### EXERCISE REQUIREMENTS
What lines of the listing below contain the word "quad"? Copy each of them out.

### DATASET EXTRACT
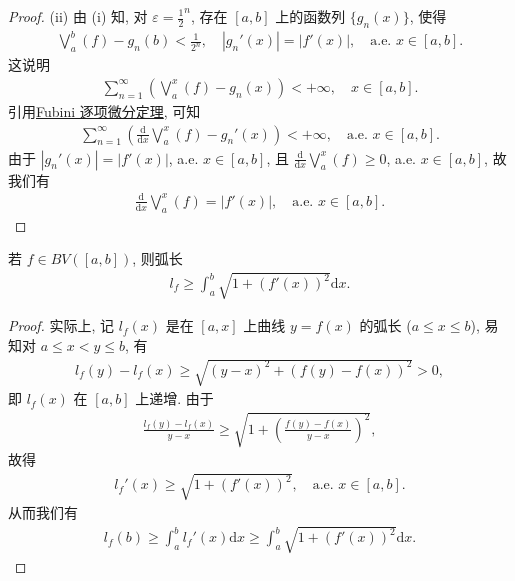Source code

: \documentclass[../../main.tex]{subfiles}%
\begin{document}
\begin{proof}
(ii) 由 (i) 知, 对 $\varepsilon=\frac{1}{2}^n$, 存在 $[a,b]$ 上的函数列 $\{g_n(x)\}$, 使得
\begin{align*}
\bigvee_a^b(f) - g_n(b) < \frac{1}{2^n}, \quad |g_n'(x)| = |f'(x)|, \quad \text{a.e. } x\in[a,b].
\end{align*}
这说明
\begin{align*}
\sum_{n=1}^\infty \left(\bigvee_a^x(f) - g_n(x)\right) < +\infty, \quad x\in[a,b].
\end{align*}
引用\hyperref[theorem:实变函数--Fubini 逐项微分定理]{Fubini 逐项微分定理}, 可知
\begin{align*}
\sum_{n=1}^\infty \left(\frac{\mathrm{d}}{\mathrm{d}x}\bigvee_a^x(f) - g_n'(x)\right) < +\infty, \quad \text{a.e. } x\in[a,b].
\end{align*}
由于 $|g_n'(x)|=|f'(x)|$, a.e. $x\in[a,b]$, 且 $\frac{\mathrm{d}}{\mathrm{d}x}\bigvee_a^x(f)\geqslant 0$, a.e. $x\in[a,b]$, 故我们有
\begin{align*}
\frac{\mathrm{d}}{\mathrm{d}x}\bigvee_a^x(f) = |f'(x)|, \quad \text{a.e. } x\in[a,b].
\end{align*}
\end{proof}

\begin{proposition}\label{proposition:实变函数--弧长公式1}
若 $f\in BV([a,b])$, 则弧长
\begin{align*}
l_f \geqslant \int_a^b \sqrt{1+(f'(x))^2}\mathrm{d}x.
\end{align*}
\end{proposition}
\begin{proof}
实际上, 记 $l_f(x)$ 是在 $[a,x]$ 上曲线 $y=f(x)$ 的弧长 ($a\leqslant x\leqslant b$), 易知对 $a\leqslant x<y\leqslant b$, 有
\begin{align*}
l_f(y)-l_f(x) \geqslant \sqrt{(y-x)^2+(f(y)-f(x))^2} > 0,
\end{align*}
即 $l_f(x)$ 在 $[a,b]$ 上递增. 由于
\begin{align*}
\frac{l_f(y)-l_f(x)}{y-x} \geqslant \sqrt{1+\left(\frac{f(y)-f(x)}{y-x}\right)^2},
\end{align*}
故得
\begin{align*}
l_f'(x) \geqslant \sqrt{1+(f'(x))^2}, \quad \text{a.e. } x\in[a,b].
\end{align*}
从而我们有
\begin{align*}
l_f(b) \geqslant \int_a^b l_f'(x)\mathrm{d}x \geqslant \int_a^b \sqrt{1+(f'(x))^2}\mathrm{d}x.
\end{align*}
\end{proof}
\end{document}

### WORKED SOLUTION
\bigvee_a^b(f) - g_n(b) < \frac{1}{2^n}, \quad |g_n'(x)| = |f'(x)|, \quad \text{a.e. } x\in[a,b].
\sum_{n=1}^\infty \left(\bigvee_a^x(f) - g_n(x)\right) < +\infty, \quad x\in[a,b].
\sum_{n=1}^\infty \left(\frac{\mathrm{d}}{\mathrm{d}x}\bigvee_a^x(f) - g_n'(x)\right) < +\infty, \quad \text{a.e. } x\in[a,b].
\frac{\mathrm{d}}{\mathrm{d}x}\bigvee_a^x(f) = |f'(x)|, \quad \text{a.e. } x\in[a,b].
l_f'(x) \geqslant \sqrt{1+(f'(x))^2}, \quad \text{a.e. } x\in[a,b].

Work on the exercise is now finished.